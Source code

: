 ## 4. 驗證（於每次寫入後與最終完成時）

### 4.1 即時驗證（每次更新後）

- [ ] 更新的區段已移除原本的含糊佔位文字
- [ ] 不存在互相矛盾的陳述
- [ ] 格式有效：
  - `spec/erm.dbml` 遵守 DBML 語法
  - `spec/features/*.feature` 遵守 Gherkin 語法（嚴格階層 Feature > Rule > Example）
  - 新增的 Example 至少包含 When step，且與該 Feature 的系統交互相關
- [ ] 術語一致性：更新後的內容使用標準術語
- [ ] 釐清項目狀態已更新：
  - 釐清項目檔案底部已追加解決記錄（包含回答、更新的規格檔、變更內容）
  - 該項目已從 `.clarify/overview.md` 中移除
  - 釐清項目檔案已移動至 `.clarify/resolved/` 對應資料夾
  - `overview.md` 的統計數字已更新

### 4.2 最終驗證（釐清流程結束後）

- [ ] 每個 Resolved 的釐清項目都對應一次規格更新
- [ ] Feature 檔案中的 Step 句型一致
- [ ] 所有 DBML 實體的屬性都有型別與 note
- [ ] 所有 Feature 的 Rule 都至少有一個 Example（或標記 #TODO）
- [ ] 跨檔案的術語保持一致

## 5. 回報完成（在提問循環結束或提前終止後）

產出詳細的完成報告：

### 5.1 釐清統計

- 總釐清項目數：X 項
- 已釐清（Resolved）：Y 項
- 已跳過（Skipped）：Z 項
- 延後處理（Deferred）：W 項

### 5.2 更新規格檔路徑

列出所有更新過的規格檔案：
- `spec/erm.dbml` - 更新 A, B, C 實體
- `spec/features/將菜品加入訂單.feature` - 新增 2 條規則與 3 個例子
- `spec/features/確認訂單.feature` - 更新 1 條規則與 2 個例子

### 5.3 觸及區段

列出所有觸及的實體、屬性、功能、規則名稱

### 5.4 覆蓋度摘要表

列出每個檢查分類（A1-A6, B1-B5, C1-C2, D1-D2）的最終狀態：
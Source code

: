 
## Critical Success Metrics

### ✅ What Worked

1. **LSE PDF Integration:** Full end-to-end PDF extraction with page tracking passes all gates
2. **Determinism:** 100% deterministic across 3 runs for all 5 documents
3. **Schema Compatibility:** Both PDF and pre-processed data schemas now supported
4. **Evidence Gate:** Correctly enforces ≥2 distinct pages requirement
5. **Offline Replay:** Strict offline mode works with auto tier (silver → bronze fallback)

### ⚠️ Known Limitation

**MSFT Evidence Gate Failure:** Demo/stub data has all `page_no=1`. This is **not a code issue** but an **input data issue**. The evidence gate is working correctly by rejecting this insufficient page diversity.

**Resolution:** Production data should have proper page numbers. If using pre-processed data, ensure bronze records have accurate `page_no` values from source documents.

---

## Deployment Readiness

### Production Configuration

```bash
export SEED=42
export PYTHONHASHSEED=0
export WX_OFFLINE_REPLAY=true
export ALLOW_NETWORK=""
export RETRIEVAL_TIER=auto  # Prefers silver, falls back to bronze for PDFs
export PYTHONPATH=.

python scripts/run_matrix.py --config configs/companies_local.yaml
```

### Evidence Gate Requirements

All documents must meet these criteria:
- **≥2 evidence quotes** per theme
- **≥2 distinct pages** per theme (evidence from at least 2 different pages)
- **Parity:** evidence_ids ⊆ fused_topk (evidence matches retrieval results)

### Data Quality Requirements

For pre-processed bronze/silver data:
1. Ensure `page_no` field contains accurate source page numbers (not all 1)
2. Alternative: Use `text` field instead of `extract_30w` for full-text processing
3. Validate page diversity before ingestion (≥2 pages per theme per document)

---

+ + + +

* [Exercise] Among the entries above, the lines between the ones containing "5. **Offline Replay:**" and "### ⚠️ Known Limitation", inclusive, are to be transcribed exactly. No other line is to be given.

* [Written reply]
5. **Offline Replay:** Strict offline mode works with auto tier (silver → bronze fallback)

### ⚠️ Known Limitation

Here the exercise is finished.